If we are to make the change we all want we must trust young people, value their sexuality, understand healthy sexual development, and address the root causes of violence. This report is yet another reminder that it is time for us to grow up and adopt a no nonsense approach to supporting young people and their developing sexuality, and a no excuses approach to violence and exploitation that at Brook we know will deliver results.

3 comments:

merchiron said...

I agree with just about everything that has been written by Simon Blake and Brook is one of those organisations which could help young people to step forward and ask for help with regards sexual abuse, violence and exploitation. Many do and how do I know this? I worked as a counsellor at Brook for fourteen years and during that time many young people disclosed sexual abuse to me. Then they received counselling as well as support through the Courts. However, when I left Brook the counsellors who supported both the drop in and the one to one counselling work, were sadly the 'poor relations', under valued, rarely listened to and under pressure to get the work done 'quickly'. They were the first group to have their hours cut when there were funding problems. Working with sexual abuse is time consuming and intensive. This vulnerable group need trained, experienced and well supervised counsellors to work with them. The work cannot be rushed. As the Chief Executive of Brook, Simon Blake could do something about this. First look at how much of a priority working with this vulnerable group is or should I say is not, how little resourced it is at Brook and how few experienced counsellors work at Brook Centres. In my experience Brook Clinics (the word clinic suggests where priorities lie) have in the past provided a wonderful safety net for this vulnerable group but the work has become less of a priority as the years have rolled past. This work needs to be fully funded, supported and supervised. The counsellors on the drop-ins need to be listened to and consulted with since they have been on the front line. Brook should be at the forefront in dealing with sexual abuse and exploitation. We have only seen the tip of the iceberg with what has been revealed recently. Having worked as a counsellor I know this because sexual abuse and violence as well as exploitation was something I heard about weekly at Brook although no one seemed overly concerned about prioritising support for this vulnerable group.. Words, rhetoric and blog messages are hot air. Immediate action is required.

Simon Blake said...

Thanks very much for your message. I am unsure when you left Brook, or indeed where you worked. And you are absolutely right in some of our services, we have had reduced funding to provide counselling.
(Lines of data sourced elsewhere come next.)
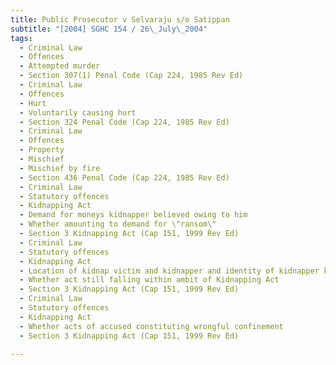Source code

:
 ```yaml
---
title: Public Prosecutor v Selvaraju s/o Satippan 
subtitle: "[2004] SGHC 154 / 26\_July\_2004"
tags:
  - Criminal Law
  - Offences
  - Attempted murder
  - Section 307(1) Penal Code (Cap 224, 1985 Rev Ed)
  - Criminal Law
  - Offences
  - Hurt
  - Voluntarily causing hurt
  - Section 324 Penal Code (Cap 224, 1985 Rev Ed)
  - Criminal Law
  - Offences
  - Property
  - Mischief
  - Mischief by fire
  - Section 436 Penal Code (Cap 224, 1985 Rev Ed)
  - Criminal Law
  - Statutory offences
  - Kidnapping Act
  - Demand for moneys kidnapper believed owing to him
  - Whether amounting to demand for \"ransom\"
  - Section 3 Kidnapping Act (Cap 151, 1999 Rev Ed)
  - Criminal Law
  - Statutory offences
  - Kidnapping Act
  - Location of kidnap victim and kidnapper and identity of kidnapper known
  - Whether act still falling within ambit of Kidnapping Act
  - Section 3 Kidnapping Act (Cap 151, 1999 Rev Ed)
  - Criminal Law
  - Statutory offences
  - Kidnapping Act
  - Whether acts of accused constituting wrongful confinement
  - Section 3 Kidnapping Act (Cap 151, 1999 Rev Ed)

---
```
However we have some really important work going on in this area and if you want to find out what is happening in our Brook services in relation to counselling and support for young people I would be very happy to update you - my email is simon.blake@brook.org.uk

merchiron said...

I do hope that this is the case! However, I don't wish to rain on Simon's parade but if 'really important work' includes online counselling then I rest my case.
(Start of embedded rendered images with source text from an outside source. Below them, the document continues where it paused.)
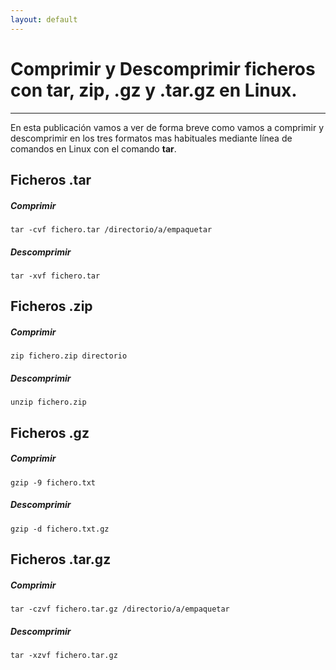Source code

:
 ```yaml
---
layout: default
---
```


# [](#header-1)Comprimir y Descomprimir ficheros con tar, zip, .gz y .tar.gz en Linux.
***

En esta publicación vamos a ver de forma breve como vamos a comprimir y descomprimir en los tres formatos mas habituales mediante línea de comandos en Linux con el comando **tar**.

## [](#header-2)Ficheros .tar
##### [](#header-5) Comprimir
```
tar -cvf fichero.tar /directorio/a/empaquetar
```
##### [](#header-5) Descomprimir
```
tar -xvf fichero.tar
```

## [](#header-2)Ficheros .zip
##### [](#header-5) Comprimir
```
zip fichero.zip directorio
```
##### [](#header-5) Descomprimir
```
unzip fichero.zip
```

## [](#header-2)Ficheros .gz
##### [](#header-5) Comprimir
```
gzip -9 fichero.txt
```
##### [](#header-5) Descomprimir
```
gzip -d fichero.txt.gz
```


## [](#header-2)Ficheros .tar.gz
##### [](#header-5) Comprimir
```
tar -czvf fichero.tar.gz /directorio/a/empaquetar
```
##### [](#header-5) Descomprimir
```
tar -xzvf fichero.tar.gz
```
There are no short cuts when carrying out work with sexually abused/exploited young people. What Brook needs is 'fully trained', 'experienced' counsellors on all the drop ins so that they can pick up these very vulnerable young people during the normal consultations. Unfortunately, too many drop-ins operate more like medical centres now and are 'nurse led' sidelining counselling and the important role the counsellor plays.

Simon you did not address the issue of 'fully trained' and 'experienced staff' which is not surprising since some of the workers at Brook Centres have little of either and yet are let loose on these vulnerable young people. It's very sad really because Brook could be doing so much more.